Year-end Presentation of five Waka Poems by His Majesty the Emperor

Days in hospital
While in hospital,
It gives me comfort and joy
To see what people
With caring concern for me
Came to sign the greeting books.
After His release from Todai Hospital
Back at home once more
Along with my wife I go
Out to the garden
where now Spring is in the air
And pick butterbur flower-buds.
Visiting the volcanic eruption disaster area at Mount Usu
Only a thin line
Of trailing smoke remaining
All quiet once more-
I see the people climbing
Up the sides of Mount Usu.
The Ohinata reclaimed settlement at Karuizawa
When I went to meet
The people who worked so hard
To open that land,
I could see Mount Asama
With its cloud crown at the top.

When Their Majesties, then Crown Prince and Princess, used to sojourn in Karuizawa, they often visited Ohinata, land reclaimed and settled by returnees from Manchuria. During their stay in Karuizawa this year, they revisited this same area.

The Visit to Amami-Oshima
At ceremonies
Celebrating reversion
Fifty years ago,
What struck deep chords in my heart-
Voices raised in island songs.

The San Francisco Peace Treaty came into effect on 28 April 1952. The Amami Islands which came under American military occupation and administration after World War II had to remain in that same situation until the islands were finally returned to Japan on December 1953.

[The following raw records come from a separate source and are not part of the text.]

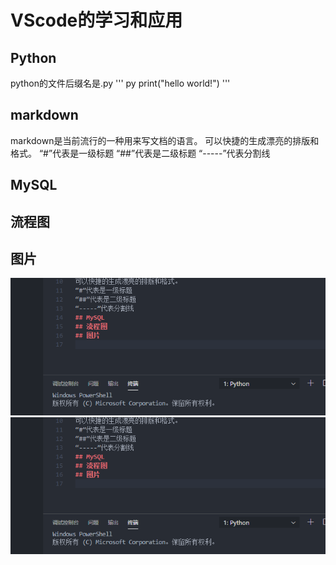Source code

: # VScode的学习和应用
## Python

python的文件后缀名是.py
''' py
print("hello world!")
'''
## markdown
markdown是当前流行的一种用来写文档的语言。
可以快捷的生成漂亮的排版和格式。
“#”代表是一级标题
“##”代表是二级标题
“-----”代表分割线
## MySQL
## 流程图
## 图片
![](2020-06-10-20-13-13.png)![](2020-06-10-20-13-15.png)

Year-end Presentation of three Waka Poems by Her Majesty the Empress

Knowing You now healed,
Seeing you pick the young greens
Here alongside You,
I greet spring
Joyfully and gratefully.
Visiting the Grand Shrine of Izumo
I meditate on
Okuninushi's mystic act
of giving up all-
Country and sovereignty-
Here enshrined with great reverence
At Amami to celebrate the 50th anniversary of reversion to Japan
Banks of purple cloud
Stretching away in streamers-
Above Amami archipelago
Now indeed fresh morning breaks,
A bright new day is dawning.
(Notes to Her Majesty's Waka) :

Note to poem 1 :
The term 'okenaku' in the original indicates a deep sense of gratitude, so deep as to seem undeserved, and is used by Her Majesty to indicate her indescribable thankfulness.

Note to poem 2 :
Her Majesty composed this poem when she was moved to ponder the mystery of Okuninushi-no-mikoto, who gave up the country to the heavenly gods and of his own volition is enshrined in Izumo as guardian of the peace and tranquility of the people.

Note to poem 3 :
On the morning following their attendance at the ceremonies for the 50th anniversary of the reversion of Amami-Oshima, Their Majesties went out early from their lodging in Kasaricho to walk on nearby Tomori beach, and saw the sunrise. Her Majesty's third poem is about that occasion.